• _Dataset content_
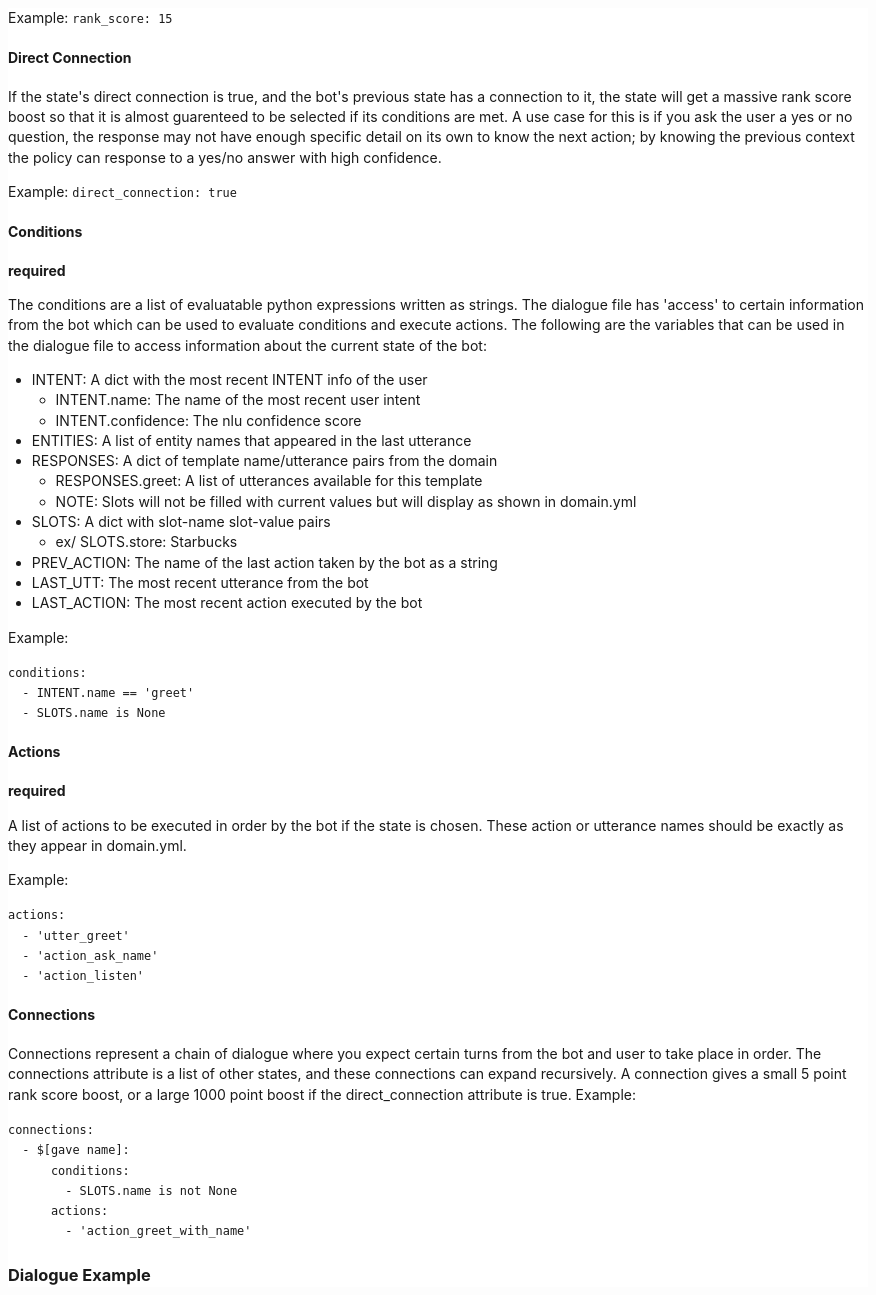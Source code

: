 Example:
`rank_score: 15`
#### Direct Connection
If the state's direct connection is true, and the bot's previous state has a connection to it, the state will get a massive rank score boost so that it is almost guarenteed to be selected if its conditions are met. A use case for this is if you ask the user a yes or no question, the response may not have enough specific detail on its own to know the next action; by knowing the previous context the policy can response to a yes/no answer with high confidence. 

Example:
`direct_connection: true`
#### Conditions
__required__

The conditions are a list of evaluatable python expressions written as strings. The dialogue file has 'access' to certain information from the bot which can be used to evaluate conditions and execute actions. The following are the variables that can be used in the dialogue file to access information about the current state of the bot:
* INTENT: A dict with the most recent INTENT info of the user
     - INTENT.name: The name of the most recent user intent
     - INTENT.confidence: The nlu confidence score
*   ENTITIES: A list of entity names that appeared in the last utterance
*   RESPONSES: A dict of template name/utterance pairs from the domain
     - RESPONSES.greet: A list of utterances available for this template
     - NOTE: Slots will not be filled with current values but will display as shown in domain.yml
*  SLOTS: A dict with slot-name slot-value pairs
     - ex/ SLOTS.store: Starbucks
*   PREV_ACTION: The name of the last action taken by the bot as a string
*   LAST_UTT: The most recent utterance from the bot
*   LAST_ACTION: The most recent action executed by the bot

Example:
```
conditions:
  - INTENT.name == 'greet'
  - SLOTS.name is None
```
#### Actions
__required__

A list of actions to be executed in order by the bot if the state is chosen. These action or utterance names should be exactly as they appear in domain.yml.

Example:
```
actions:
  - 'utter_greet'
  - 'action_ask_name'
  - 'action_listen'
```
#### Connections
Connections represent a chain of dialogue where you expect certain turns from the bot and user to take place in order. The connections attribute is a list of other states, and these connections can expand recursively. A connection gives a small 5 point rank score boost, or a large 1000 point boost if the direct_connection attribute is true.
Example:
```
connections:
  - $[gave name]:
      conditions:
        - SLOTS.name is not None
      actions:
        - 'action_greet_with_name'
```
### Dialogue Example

---

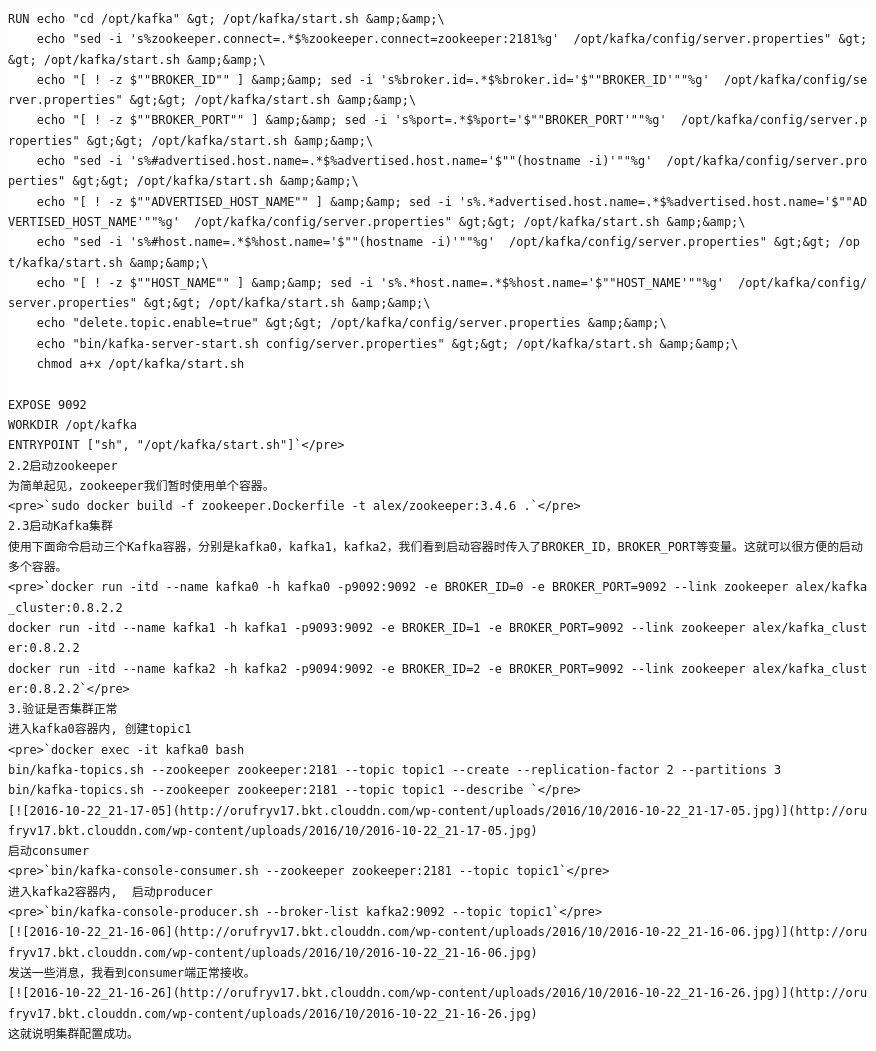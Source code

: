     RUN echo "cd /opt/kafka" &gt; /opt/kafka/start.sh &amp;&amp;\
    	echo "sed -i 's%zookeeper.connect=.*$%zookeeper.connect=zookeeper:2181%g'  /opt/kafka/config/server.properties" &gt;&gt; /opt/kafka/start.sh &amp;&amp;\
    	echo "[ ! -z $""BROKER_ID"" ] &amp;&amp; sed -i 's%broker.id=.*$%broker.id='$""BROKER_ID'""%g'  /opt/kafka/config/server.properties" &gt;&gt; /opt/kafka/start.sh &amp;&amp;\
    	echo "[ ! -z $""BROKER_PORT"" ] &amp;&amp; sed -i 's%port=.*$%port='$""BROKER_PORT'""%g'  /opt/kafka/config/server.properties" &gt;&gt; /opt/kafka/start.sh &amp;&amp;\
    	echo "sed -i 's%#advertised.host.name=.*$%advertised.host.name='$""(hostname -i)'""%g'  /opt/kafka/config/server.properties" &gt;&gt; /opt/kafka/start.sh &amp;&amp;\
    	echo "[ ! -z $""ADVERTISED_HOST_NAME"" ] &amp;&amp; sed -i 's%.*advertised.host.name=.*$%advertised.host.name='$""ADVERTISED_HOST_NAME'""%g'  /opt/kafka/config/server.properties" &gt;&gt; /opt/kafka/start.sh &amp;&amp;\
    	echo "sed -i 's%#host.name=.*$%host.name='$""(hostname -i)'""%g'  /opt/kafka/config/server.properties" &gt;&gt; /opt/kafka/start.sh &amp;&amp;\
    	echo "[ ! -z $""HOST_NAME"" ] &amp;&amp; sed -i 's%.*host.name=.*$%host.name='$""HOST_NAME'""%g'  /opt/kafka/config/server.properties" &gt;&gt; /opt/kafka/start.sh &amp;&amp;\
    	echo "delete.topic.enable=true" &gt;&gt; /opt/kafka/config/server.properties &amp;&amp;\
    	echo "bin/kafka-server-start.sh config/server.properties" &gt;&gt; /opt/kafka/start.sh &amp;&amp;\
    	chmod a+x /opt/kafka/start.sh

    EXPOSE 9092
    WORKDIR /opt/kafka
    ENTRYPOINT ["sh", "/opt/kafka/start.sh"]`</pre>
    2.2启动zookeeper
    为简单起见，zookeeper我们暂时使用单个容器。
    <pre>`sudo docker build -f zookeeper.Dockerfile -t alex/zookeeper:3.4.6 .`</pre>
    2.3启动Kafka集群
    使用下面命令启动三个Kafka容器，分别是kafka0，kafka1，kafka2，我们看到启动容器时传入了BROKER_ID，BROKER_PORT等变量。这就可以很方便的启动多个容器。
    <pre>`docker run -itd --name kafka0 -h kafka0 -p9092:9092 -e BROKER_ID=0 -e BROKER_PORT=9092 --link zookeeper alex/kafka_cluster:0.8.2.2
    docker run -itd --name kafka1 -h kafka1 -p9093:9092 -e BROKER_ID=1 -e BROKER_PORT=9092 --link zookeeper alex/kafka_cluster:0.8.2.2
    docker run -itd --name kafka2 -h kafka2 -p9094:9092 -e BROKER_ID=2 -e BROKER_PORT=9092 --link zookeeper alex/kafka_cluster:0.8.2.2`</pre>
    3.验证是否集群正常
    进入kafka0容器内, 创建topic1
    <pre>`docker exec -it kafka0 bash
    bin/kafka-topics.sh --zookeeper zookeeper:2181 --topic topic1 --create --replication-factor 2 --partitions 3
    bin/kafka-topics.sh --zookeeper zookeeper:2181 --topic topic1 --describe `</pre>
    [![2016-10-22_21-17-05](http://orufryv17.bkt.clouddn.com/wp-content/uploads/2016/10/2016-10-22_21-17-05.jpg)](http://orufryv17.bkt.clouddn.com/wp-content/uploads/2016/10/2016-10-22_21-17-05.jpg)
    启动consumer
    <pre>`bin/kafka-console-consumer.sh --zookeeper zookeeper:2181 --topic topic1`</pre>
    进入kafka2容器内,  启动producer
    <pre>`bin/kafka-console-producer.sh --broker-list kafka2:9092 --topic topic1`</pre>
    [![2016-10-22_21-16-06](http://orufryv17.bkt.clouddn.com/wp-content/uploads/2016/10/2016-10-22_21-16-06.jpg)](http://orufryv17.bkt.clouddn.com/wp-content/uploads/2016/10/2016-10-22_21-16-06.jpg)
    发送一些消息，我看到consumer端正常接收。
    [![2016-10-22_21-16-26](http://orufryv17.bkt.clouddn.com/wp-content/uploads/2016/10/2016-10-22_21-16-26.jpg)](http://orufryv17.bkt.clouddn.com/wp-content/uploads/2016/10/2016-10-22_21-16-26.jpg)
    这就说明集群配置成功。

• _What this task involves_
Print, without alteration, only the lines above between the one holding "-itd --name kafka0" and the one holding "docker run -itd --name kafka1", inclusive.

• _Result_
    <pre>`docker run -itd --name kafka0 -h kafka0 -p9092:9092 -e BROKER_ID=0 -e BROKER_PORT=9092 --link zookeeper alex/kafka_cluster:0.8.2.2
    docker run -itd --name kafka1 -h kafka1 -p9093:9092 -e BROKER_ID=1 -e BROKER_PORT=9092 --link zookeeper alex/kafka_cluster:0.8.2.2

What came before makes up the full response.